NXP Semiconductors and Hitachi Solutions have announced a partnership to develop a new V2X solution targeted at the Japanese market [J-ITS]. The solution will employ an NXP developed V2X modem and processor and a full Hitachi Solutions V2X software stack, providing automakers that target the Japanese market with a head start in the development of their own V2X solutions, whether they are on board units (OBUs) or full Telematics Modules. The solution’s ability to address 5.9GHz and 760MHz V2X implementations means that other markets, such as those in Europe and the United States, could be addressed with a single, reusable design, offering savings in automotive development costs.
V2X technology allows vehicles to “see” around corners and communicate with other cars and infrastructure. It is instrumental in safety critical applications such as platooning and emergency braking and delivers low latency for real-time communication. The technology also operates in a range that exceeds one mile, even in areas where cellular network connections are not available. Providing vehicles with V2X capability requires extensive and costly electronic pre-development work. To meet this need, carmakers have a choice between developing the foundation for these technologies in-house or working with innovative companies to source pre-made solutions.
To address these expensive pre-development challenges, Hitachi Solutions and NXP have partnered to provide developers for the Japanese automotive market with a flexible DSRC-based V2X solution. The partnership will combine NXP’s V2X chipset and Hitachi Solutions’ V2X Software stack in a solution that is capable of supporting V2X implementations in the EU, US and Korea (5.9GHz) as well as Japan (760MHz).

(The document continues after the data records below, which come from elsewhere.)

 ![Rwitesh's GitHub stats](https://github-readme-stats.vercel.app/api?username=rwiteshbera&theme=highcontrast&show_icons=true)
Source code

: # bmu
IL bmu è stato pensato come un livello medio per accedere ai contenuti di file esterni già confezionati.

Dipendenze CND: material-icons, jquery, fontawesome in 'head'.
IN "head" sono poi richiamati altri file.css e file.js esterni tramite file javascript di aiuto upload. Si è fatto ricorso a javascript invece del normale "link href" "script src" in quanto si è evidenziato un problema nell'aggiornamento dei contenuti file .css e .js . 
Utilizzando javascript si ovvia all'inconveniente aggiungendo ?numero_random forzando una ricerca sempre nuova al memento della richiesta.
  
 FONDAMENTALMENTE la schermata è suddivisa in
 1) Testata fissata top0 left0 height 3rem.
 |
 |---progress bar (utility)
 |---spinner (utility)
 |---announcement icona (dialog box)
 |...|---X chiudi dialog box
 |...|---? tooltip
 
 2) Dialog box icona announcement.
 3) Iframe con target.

As part of the cooperation with Hitachi Solutions, NXP will implement the SAF5400, the world’s first automotive qualified, high-performance single-chip DSRC modem that also supports Japan (760MHz). Its unique scalable architecture, industry leading features such as fast startup time, long range, dual digital antenna diversity and leading-edge Software Defined Radio (SDR) technologies offer car makers flexible options for global V2X adoption and field upgradeability. SAF5400 is the 2nd generation of the only global V2X solution and has been proven on the road since 2017.
The secure V2X single-chip modem incorporates NXP’s Software Defined Radio technology, which provides customers with a platform that supports different regional standards with a single hardware solution. This integration reduces development, qualification and maintenance efforts significantly and eases the challenges of global V2X rollouts. The modem includes a hardware engine for secure verification of incoming messages. The ultra-compact, single chip integration of analog RF with digital baseband processing provides a flexible architecture for different processor options, dependent on the need of the customer.

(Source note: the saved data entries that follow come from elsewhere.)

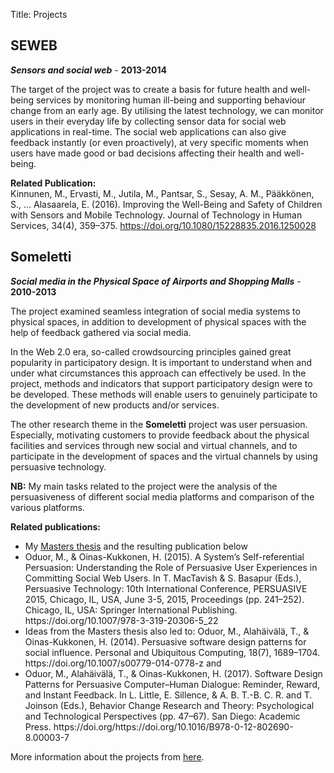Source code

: Title: Projects


## SEWEB

***Sensors and social web*** - **2013-2014**

The target of the project was to create a basis for future health and well-being services by monitoring human ill-being and supporting behaviour change from an early age. By utilising the latest technology, we can monitor users in their everyday life by collecting sensor data for social web applications in real-time. The social web applications can also give feedback instantly (or even proactively), at very specific moments when users have made good or bad decisions affecting their health and well-being. 

**Related Publication:**   
Kinnunen, M., Ervasti, M., Jutila, M., Pantsar, S., Sesay, A. M., Pääkkönen, S., … Alasaarela, E. (2016). Improving the Well-Being and Safety of Children with Sensors and Mobile Technology. Journal of Technology in Human Services, 34(4), 359–375. https://doi.org/10.1080/15228835.2016.1250028

## Someletti
***Social media in the Physical Space of Airports and Shopping Malls*** - **2010-2013**


The project examined seamless integration of social media systems to physical spaces, in addition to development of physical spaces with the help of feedback gathered via social media.

In the Web 2.0 era, so-called crowdsourcing principles gained great popularity in participatory design. It is important to understand when and under what circumstances this approach can effectively be used. In the project, methods and indicators that support participatory design were to be developed. These methods will enable users to genuinely participate to the development of new products and/or services.

The other research theme in the **Someletti** project was user persuasion. Especially, motivating customers to provide feedback about the physical facilities and services through new social and virtual channels, and to participate in the development of spaces and the virtual channels by using persuasive technology.

**NB:** My main tasks related to the project were the analysis of the persuasiveness of different social media platforms and comparison of the various platforms.

**Related publications:**
<ul>
	<li>My <a href= "http://jultika.oulu.fi/Record/nbnfioulu-201304241198" target="_blank">Masters thesis</a> and the resulting publication below</li>
	<li>Oduor, M., & Oinas-Kukkonen, H. (2015). A System’s Self-referential Persuasion: Understanding the Role of Persuasive User Experiences in Committing Social Web Users. In T. MacTavish & S. Basapur (Eds.), Persuasive Technology: 10th International Conference, PERSUASIVE 2015, Chicago, IL, USA, June 3-5, 2015, Proceedings (pp. 241–252). Chicago, IL, USA: Springer International Publishing. https://doi.org/10.1007/978-3-319-20306-5_22</li>
	<li>Ideas from the Masters thesis also led to: Oduor, M., Alahäivälä, T., & Oinas-Kukkonen, H. (2014). Persuasive software design patterns for social influence. Personal and Ubiquitous Computing, 18(7), 1689–1704.    https://doi.org/10.1007/s00779-014-0778-z and</li>  	<li>Oduor, M., Alahäivälä, T., & Oinas-Kukkonen, H. (2017). Software Design Patterns for Persuasive Computer–Human Dialogue: Reminder, Reward, and Instant Feedback. In L. Little, E. Sillence, & A. B. T.-B. C. R. and T. Joinson (Eds.), Behavior Change Research and Theory: Psychological and Technological Perspectives (pp. 47–67). San Diego: Academic Press. https://doi.org/https://doi.org/10.1016/B978-0-12-802690-8.00003-7</li>
</ul>

More information about the projects from <a href= "https://www.oulu.fi/oasis/node/58294" target="_blank">here</a>.</li>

The NXP and Hitachi Solutions V2X solution will be available in Japan by 2019 and additional markets of Europe and North America soon after. Hitachi Solutions will support all layers above the SAF5400 firmware including network, facilities and application. NXP and Hitachi Solutions will offer strong Japan-based technical support as well as corresponding support in North America and Europe after additional rollouts.
“We believe this solution will be the best choice for automakers targeting Japanese and global V2X market,” said Hideji Morita, Vice President and Executive Officer, Hitachi Solutions. “Hitachi Solutions is happy to partner with NXP to offer our mutual customers the V2X solution with our robust software stack and NXP’s ground breaking V2X technology.”
“We are pleased to collaborate with Hitachi Solutions on a solution that will enable developers in the Japanese auto market to develop the next generation of V2X for Japan and beyond,” said Patrick Morgan, VP & GM Product Line ADAS Modems, NXP. “Our unique and broad V2X product portfolio combined with Hitachi Solutions’ V2X software stack is a powerful combination.”